This article was first published on TurkishNY Radio.
Trend Research is back in the Ethereum spotlight after its founder, Jack Yi, signaled a fresh wave of buying that could total another $1,000,000,000. The message was blunt: the firm is preparing additional capital to keep accumulating ETH, and Yi attaching a public warning against shorting added fuel to an already noisy market.
The headline number is big, but the more interesting part sits underneath it. Large ETH purchases have already pushed Trend Research into the conversation of top holders, and multiple reports tie the strategy to borrowing on a major DeFi lending protocol, which turns this from simple conviction into a leveraged bet on time and volatility.
Jack Yi ETH accumulation story behind the headline
In recent days, reports said Trend Research bought an additional 46,379 ETH across multiple transactions, lifting total holdings to roughly 580,000 ETH. That balance, based on the same reporting, was valued around $1.7B at the time, a scale that puts the firm above most corporate ETH treasuries tracked in public discussions.
Yi’s new statement about preparing another $1B effectively tells the market the accumulation is not finished. No clear timetable was included in the public messaging, which leaves room for interpretation: it could be a near-term buying plan, or it could be capital earmarked to deploy in phases when liquidity and price conditions look right.

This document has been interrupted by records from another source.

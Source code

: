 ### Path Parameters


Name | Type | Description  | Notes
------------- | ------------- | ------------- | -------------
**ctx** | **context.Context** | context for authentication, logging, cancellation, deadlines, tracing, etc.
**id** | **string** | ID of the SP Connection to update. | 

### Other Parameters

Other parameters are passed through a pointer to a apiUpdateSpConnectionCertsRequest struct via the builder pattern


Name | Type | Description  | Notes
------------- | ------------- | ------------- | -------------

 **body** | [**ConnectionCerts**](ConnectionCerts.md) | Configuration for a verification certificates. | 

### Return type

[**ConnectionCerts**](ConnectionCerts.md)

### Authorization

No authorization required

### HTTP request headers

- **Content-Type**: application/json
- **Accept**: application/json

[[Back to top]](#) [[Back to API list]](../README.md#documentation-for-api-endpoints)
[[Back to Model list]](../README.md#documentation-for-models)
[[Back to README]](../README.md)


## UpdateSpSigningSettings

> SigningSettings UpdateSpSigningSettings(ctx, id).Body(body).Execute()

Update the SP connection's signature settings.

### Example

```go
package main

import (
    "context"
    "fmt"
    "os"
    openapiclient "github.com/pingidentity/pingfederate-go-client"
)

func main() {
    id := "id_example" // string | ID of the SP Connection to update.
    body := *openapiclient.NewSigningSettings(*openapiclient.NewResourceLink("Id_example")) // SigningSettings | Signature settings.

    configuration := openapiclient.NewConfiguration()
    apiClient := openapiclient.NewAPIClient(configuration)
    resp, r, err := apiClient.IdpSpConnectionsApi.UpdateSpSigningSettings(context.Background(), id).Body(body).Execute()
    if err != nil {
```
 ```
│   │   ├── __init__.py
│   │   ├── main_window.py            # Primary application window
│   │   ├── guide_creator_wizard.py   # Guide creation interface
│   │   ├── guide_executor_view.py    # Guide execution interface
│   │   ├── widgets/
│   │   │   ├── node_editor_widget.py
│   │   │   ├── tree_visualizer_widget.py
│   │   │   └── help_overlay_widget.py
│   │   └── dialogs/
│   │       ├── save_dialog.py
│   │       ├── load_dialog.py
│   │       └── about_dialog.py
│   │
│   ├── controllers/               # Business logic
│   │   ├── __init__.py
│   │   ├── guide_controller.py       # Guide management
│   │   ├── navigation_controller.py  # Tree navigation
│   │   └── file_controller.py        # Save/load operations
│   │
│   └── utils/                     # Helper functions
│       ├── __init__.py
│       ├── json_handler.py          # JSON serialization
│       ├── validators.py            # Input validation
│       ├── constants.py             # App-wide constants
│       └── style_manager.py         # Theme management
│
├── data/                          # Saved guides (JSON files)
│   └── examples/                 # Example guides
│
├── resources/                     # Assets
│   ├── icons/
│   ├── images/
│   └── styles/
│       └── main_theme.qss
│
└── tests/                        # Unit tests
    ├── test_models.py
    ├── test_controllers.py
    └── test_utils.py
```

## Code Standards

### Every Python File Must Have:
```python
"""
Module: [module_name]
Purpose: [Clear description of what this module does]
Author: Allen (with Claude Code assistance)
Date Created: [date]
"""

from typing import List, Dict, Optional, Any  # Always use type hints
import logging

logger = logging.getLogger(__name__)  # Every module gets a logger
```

Leverage turns a whale trade into a risk story
Several reports also pointed to a financing layer that changes how traders read the move. The same coverage described Trend Research as borrowing roughly $887M via Aave, often characterized as close to 2x leverage. In plain terms, leverage can make gains feel faster when price trends up, but it also tightens the margin for error if ETH drops hard or collateral values swing.
One report put the estimated average entry around $3,208, while ETH was near $2,920 at the time of publication, implying the position was underwater on paper. That detail matters because it frames the “do not short” warning as more than bravado. It is also a public signal that the firm expects time to do the heavy lifting, even if the trade looks uncomfortable in the short run.
Why this matters for Ethereum’s market narrative
Big buyers do not automatically mean a straight line up, and a higher balance does not magically erase sellers. Still, aggressive spot accumulation can influence sentiment, especially when it arrives during choppy price action and traders are leaning into leverage on both sides.
More importantly, the purchase wave revives a familiar Ethereum question: is ETH being treated as a productive asset, or just a ticker to swing trade. For longer-term holders, the answer often ties back to fundamentals that do not trend on social media but do show up over time: network usage, fee pressure, Layer 2 activity, staking participation, and total value locked across applications.

Those indicators help explain whether demand is organic, meaning users are consuming blockspace and services, or mostly speculative, meaning price is moving faster than adoption. The market can do both at once, but it rarely sustains both forever.
The shorting warning is a message to traders, not a guarantee
Yi’s warning against shorting ETH will get repeated because it reads like a challenge. In reality, it is better understood as positioning: a large holder stating confidence while building size, likely to discourage momentum shorts and signal staying power to the market.
If the strategy relies on borrowing, traders will also watch for on-chain hints of stress, such as collateral moves, repayment activity, or transfers toward exchanges. Separate monitoring notes have also pointed to borrowing and exchange deposits tied to wallets labeled in public tracking discussions, which is the kind of detail that can quickly shift the story from “accumulating” to “managing risk.”
Conclusion
Trend Research preparing another $1B for ETH is a loud signal, but the real news is the structure: a massive balance, recent buys that pushed holdings toward 580,000 ETH, and reports of leverage layered on top. The setup can amplify upside if Ethereum rebounds, yet it also adds fragility if volatility spikes.
For everyone else, the clean takeaway is simpler: big money is still willing to build ETH exposure, but the market will judge the move not by the headline, but by execution, risk control, and what Ethereum’s real-world usage does next. This article is for information only and is not investment advice.
FAQs
What did Jack Yi say about buying ETH?
He said Trend Research is preparing another $1,000,000,000 allocation to continue buying ETH and publicly advised against shorting Ethereum.
How much ETH does Trend Research reportedly hold now?
Reports said the firm’s holdings rose to roughly 580,000 ETH after a recent 46,379 ETH purchase.
Why is leverage part of this story?
Multiple reports described borrowing around $887M through Aave, which can magnify gains in a rally but increases liquidation and volatility risk if ETH moves sharply lower.
Glossary of Key Terms
ETH: The native asset of the Ethereum network, used for transactions, securing the network through staking, and paying fees.
Shorting: A trade that profits if an asset’s price falls, typically by borrowing and selling first, then buying back later at a lower price.
Leverage: Borrowed capital used to increase exposure, which can increase returns and also increase losses.
Aave: A decentralized lending protocol where users can borrow against posted collateral, with liquidation risk if collateral value drops.
Average entry price: The blended cost basis of a position, useful for estimating whether a holder is in profit or in a paper loss.